### [Exercise objective]
Below are records; work out how many of their lines hold the string "musím" and give that number alone.

[Data extracted from a collection]
/---
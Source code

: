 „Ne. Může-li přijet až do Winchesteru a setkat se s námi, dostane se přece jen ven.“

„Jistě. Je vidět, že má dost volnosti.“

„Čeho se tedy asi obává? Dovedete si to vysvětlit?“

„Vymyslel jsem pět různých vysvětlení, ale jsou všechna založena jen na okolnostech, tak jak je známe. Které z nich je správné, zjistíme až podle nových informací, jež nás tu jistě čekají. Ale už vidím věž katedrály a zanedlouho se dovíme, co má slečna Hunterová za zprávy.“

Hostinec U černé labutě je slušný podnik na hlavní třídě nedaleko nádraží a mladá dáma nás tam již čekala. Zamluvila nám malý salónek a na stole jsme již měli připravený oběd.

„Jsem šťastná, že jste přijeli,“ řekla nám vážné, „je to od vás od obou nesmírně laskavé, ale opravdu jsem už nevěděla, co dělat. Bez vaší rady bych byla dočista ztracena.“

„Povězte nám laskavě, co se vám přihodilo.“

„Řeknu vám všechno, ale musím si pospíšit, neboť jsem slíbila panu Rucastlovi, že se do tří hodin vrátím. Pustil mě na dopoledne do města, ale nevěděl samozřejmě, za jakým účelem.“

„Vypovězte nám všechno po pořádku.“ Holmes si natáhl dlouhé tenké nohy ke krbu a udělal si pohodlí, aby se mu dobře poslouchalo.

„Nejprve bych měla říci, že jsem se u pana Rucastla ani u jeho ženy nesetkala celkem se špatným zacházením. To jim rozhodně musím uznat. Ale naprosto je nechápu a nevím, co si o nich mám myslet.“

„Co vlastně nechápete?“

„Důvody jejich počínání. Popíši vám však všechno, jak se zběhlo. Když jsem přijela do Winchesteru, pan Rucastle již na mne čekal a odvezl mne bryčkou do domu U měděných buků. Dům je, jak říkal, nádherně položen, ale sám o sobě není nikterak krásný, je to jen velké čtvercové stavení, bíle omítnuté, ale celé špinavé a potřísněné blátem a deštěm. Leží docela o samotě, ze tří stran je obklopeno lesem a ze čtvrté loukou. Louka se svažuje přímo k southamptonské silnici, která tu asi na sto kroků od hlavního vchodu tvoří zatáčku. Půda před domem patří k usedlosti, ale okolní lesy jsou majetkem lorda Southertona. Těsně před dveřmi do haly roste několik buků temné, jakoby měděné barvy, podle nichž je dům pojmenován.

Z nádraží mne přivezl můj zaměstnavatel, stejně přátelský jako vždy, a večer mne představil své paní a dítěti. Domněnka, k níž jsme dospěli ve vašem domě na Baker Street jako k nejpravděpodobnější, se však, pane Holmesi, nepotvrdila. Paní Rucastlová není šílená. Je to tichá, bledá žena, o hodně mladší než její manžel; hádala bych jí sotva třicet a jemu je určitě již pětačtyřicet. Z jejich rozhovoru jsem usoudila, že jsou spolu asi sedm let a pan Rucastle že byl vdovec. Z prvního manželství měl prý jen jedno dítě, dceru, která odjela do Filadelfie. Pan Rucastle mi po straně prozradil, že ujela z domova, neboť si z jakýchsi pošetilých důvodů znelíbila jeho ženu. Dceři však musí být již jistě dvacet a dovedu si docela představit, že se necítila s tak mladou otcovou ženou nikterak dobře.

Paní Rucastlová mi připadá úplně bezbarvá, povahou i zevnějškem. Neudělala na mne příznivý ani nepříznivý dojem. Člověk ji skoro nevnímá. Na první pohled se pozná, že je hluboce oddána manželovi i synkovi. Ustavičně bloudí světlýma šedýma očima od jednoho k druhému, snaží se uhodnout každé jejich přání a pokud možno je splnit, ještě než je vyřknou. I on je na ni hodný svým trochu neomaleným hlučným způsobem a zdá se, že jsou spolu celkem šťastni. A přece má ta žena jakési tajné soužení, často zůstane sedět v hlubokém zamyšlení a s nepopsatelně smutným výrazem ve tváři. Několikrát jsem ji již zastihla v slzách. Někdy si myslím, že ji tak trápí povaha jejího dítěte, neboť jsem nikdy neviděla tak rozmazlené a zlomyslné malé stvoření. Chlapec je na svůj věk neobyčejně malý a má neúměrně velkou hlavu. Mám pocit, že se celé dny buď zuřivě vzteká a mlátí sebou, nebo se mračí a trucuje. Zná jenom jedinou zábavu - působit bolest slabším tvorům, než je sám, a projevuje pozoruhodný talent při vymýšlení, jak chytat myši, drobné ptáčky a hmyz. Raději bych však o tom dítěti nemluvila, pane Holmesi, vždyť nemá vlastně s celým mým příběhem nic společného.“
\---
### [Answer section]
2